[What is needed] An exact repetition of all the entries that follow is required.
>>>
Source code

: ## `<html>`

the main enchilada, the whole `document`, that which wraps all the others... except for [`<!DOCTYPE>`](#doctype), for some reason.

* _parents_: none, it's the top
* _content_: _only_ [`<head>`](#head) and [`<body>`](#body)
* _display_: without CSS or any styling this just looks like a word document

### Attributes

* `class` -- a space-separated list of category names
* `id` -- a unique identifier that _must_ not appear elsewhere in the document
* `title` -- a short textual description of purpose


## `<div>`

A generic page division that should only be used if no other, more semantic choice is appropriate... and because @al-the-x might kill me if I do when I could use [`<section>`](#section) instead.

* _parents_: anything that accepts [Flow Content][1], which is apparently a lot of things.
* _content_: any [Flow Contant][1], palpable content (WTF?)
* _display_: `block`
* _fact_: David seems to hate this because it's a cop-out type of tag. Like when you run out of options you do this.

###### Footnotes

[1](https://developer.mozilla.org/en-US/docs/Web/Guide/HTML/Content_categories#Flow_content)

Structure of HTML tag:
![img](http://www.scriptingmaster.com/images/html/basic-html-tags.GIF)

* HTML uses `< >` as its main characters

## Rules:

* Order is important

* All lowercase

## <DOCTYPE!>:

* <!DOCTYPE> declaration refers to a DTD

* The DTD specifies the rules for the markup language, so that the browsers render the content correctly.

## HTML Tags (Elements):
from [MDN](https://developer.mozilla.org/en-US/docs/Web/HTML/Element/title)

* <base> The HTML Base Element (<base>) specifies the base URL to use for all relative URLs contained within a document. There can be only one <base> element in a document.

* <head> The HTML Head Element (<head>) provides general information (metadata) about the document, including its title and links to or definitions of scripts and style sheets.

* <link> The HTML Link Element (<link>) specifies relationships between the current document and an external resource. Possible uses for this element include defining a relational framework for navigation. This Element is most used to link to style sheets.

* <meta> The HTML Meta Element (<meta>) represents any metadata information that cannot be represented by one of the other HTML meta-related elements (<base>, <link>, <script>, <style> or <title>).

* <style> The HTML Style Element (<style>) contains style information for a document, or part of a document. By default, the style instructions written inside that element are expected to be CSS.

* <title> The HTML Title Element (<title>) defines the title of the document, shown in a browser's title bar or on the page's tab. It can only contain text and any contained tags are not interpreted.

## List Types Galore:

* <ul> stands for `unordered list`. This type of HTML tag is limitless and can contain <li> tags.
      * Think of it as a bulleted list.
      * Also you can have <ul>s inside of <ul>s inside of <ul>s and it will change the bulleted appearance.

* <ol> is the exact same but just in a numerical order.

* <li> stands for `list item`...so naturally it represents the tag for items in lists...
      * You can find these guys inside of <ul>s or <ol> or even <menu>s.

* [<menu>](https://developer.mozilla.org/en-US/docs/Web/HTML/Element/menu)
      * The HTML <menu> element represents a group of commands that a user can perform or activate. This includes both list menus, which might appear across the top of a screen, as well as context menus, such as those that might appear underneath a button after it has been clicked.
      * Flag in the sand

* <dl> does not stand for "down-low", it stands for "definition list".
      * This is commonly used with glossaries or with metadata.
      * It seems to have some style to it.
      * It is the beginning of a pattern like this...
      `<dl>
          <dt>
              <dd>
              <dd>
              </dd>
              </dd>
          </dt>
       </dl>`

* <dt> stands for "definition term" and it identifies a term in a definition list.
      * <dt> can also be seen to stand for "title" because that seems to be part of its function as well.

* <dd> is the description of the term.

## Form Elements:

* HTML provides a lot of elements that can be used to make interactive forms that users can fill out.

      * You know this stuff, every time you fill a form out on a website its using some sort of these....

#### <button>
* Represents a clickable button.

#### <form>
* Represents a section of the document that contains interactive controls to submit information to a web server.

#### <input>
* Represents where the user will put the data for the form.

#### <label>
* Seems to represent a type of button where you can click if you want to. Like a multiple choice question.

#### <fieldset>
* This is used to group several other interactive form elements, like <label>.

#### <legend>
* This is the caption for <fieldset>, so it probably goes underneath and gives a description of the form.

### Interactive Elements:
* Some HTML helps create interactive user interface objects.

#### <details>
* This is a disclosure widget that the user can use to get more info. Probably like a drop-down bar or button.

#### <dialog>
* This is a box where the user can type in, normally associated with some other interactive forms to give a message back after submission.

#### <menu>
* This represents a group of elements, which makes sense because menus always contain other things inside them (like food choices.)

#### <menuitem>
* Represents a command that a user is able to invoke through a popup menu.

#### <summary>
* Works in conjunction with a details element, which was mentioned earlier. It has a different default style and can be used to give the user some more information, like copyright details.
<<<
[Solution to the problem]
Source code

: ## `<html>`

the main enchilada, the whole `document`, that which wraps all the others... except for [`<!DOCTYPE>`](#doctype), for some reason.

* _parents_: none, it's the top
* _content_: _only_ [`<head>`](#head) and [`<body>`](#body)
* _display_: without CSS or any styling this just looks like a word document

### Attributes

* `class` -- a space-separated list of category names
* `id` -- a unique identifier that _must_ not appear elsewhere in the document
* `title` -- a short textual description of purpose


## `<div>`

A generic page division that should only be used if no other, more semantic choice is appropriate... and because @al-the-x might kill me if I do when I could use [`<section>`](#section) instead.

* _parents_: anything that accepts [Flow Content][1], which is apparently a lot of things.
* _content_: any [Flow Contant][1], palpable content (WTF?)
* _display_: `block`
* _fact_: David seems to hate this because it's a cop-out type of tag. Like when you run out of options you do this.

###### Footnotes

[1](https://developer.mozilla.org/en-US/docs/Web/Guide/HTML/Content_categories#Flow_content)

Structure of HTML tag:
![img](http://www.scriptingmaster.com/images/html/basic-html-tags.GIF)

* HTML uses `< >` as its main characters

## Rules:

* Order is important

* All lowercase

## <DOCTYPE!>:

* <!DOCTYPE> declaration refers to a DTD

* The DTD specifies the rules for the markup language, so that the browsers render the content correctly.

## HTML Tags (Elements):
from [MDN](https://developer.mozilla.org/en-US/docs/Web/HTML/Element/title)

* <base> The HTML Base Element (<base>) specifies the base URL to use for all relative URLs contained within a document. There can be only one <base> element in a document.

* <head> The HTML Head Element (<head>) provides general information (metadata) about the document, including its title and links to or definitions of scripts and style sheets.

* <link> The HTML Link Element (<link>) specifies relationships between the current document and an external resource. Possible uses for this element include defining a relational framework for navigation. This Element is most used to link to style sheets.

* <meta> The HTML Meta Element (<meta>) represents any metadata information that cannot be represented by one of the other HTML meta-related elements (<base>, <link>, <script>, <style> or <title>).

* <style> The HTML Style Element (<style>) contains style information for a document, or part of a document. By default, the style instructions written inside that element are expected to be CSS.

* <title> The HTML Title Element (<title>) defines the title of the document, shown in a browser's title bar or on the page's tab. It can only contain text and any contained tags are not interpreted.

## List Types Galore:

* <ul> stands for `unordered list`. This type of HTML tag is limitless and can contain <li> tags.
      * Think of it as a bulleted list.
      * Also you can have <ul>s inside of <ul>s inside of <ul>s and it will change the bulleted appearance.

* <ol> is the exact same but just in a numerical order.

* <li> stands for `list item`...so naturally it represents the tag for items in lists...
      * You can find these guys inside of <ul>s or <ol> or even <menu>s.

* [<menu>](https://developer.mozilla.org/en-US/docs/Web/HTML/Element/menu)
      * The HTML <menu> element represents a group of commands that a user can perform or activate. This includes both list menus, which might appear across the top of a screen, as well as context menus, such as those that might appear underneath a button after it has been clicked.
      * Flag in the sand

* <dl> does not stand for "down-low", it stands for "definition list".
      * This is commonly used with glossaries or with metadata.
      * It seems to have some style to it.
      * It is the beginning of a pattern like this...
      `<dl>
          <dt>
              <dd>
              <dd>
              </dd>
              </dd>
          </dt>
       </dl>`

* <dt> stands for "definition term" and it identifies a term in a definition list.
      * <dt> can also be seen to stand for "title" because that seems to be part of its function as well.

* <dd> is the description of the term.

## Form Elements:

* HTML provides a lot of elements that can be used to make interactive forms that users can fill out.

      * You know this stuff, every time you fill a form out on a website its using some sort of these....

#### <button>
* Represents a clickable button.

#### <form>
* Represents a section of the document that contains interactive controls to submit information to a web server.

#### <input>
* Represents where the user will put the data for the form.

#### <label>
* Seems to represent a type of button where you can click if you want to. Like a multiple choice question.

#### <fieldset>
* This is used to group several other interactive form elements, like <label>.

#### <legend>
* This is the caption for <fieldset>, so it probably goes underneath and gives a description of the form.

### Interactive Elements:
* Some HTML helps create interactive user interface objects.

#### <details>
* This is a disclosure widget that the user can use to get more info. Probably like a drop-down bar or button.

#### <dialog>
* This is a box where the user can type in, normally associated with some other interactive forms to give a message back after submission.

#### <menu>
* This represents a group of elements, which makes sense because menus always contain other things inside them (like food choices.)

#### <menuitem>
* Represents a command that a user is able to invoke through a popup menu.

#### <summary>
* Works in conjunction with a details element, which was mentioned earlier. It has a different default style and can be used to give the user some more information, like copyright details.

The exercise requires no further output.